Nothing but the lines from the top of the following entries through the line with "## Etapa 7: Definir larguras de colunas" should be printed, exactly as they are.

BEGIN DATA

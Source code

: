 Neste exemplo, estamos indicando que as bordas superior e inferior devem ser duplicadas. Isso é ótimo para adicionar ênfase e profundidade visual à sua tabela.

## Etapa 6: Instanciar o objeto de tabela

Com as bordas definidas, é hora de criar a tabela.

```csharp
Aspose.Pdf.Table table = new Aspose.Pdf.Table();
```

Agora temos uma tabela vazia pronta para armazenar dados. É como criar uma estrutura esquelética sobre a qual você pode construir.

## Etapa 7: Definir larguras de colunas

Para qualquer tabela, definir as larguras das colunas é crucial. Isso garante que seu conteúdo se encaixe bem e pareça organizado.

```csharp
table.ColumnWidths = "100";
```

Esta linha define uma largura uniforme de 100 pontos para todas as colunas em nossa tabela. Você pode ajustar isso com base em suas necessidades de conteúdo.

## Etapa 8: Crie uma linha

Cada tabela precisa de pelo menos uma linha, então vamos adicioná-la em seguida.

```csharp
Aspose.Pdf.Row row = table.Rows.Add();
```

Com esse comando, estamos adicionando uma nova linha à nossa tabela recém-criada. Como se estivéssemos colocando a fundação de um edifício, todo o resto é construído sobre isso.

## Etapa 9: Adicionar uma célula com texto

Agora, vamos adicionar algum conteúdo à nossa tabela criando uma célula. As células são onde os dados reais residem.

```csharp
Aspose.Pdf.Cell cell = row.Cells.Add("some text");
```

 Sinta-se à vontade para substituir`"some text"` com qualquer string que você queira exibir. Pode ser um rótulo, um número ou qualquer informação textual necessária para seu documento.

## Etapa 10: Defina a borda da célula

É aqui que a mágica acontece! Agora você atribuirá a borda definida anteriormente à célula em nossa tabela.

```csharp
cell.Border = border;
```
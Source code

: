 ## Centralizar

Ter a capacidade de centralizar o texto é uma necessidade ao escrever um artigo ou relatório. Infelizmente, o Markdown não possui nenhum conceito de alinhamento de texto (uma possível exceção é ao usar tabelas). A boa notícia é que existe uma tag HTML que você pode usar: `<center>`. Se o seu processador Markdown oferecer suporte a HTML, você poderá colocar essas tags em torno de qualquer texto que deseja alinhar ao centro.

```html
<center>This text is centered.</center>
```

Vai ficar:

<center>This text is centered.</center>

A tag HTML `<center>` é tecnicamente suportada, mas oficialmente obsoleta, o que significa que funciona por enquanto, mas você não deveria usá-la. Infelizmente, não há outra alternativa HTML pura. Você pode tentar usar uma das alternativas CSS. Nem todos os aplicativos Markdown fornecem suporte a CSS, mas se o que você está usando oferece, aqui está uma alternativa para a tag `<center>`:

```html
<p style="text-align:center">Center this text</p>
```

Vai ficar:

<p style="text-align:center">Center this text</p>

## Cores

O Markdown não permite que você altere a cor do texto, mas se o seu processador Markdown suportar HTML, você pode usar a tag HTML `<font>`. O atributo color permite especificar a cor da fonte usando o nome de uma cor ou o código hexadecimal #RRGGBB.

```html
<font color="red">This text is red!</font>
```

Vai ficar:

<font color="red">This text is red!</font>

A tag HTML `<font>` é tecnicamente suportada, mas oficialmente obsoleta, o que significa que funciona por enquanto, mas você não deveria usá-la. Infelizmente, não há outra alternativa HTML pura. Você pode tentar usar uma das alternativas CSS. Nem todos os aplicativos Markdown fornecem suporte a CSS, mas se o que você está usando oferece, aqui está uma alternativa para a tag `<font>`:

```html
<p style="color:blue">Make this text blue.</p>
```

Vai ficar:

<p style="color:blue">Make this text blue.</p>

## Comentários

END DATA

# WRITTEN RESPONSE
Source code

: Neste exemplo, estamos indicando que as bordas superior e inferior devem ser duplicadas. Isso é ótimo para adicionar ênfase e profundidade visual à sua tabela.

## Etapa 6: Instanciar o objeto de tabela

Com as bordas definidas, é hora de criar a tabela.

```csharp
Aspose.Pdf.Table table = new Aspose.Pdf.Table();
```

Agora temos uma tabela vazia pronta para armazenar dados. É como criar uma estrutura esquelética sobre a qual você pode construir.

## Etapa 7: Definir larguras de colunas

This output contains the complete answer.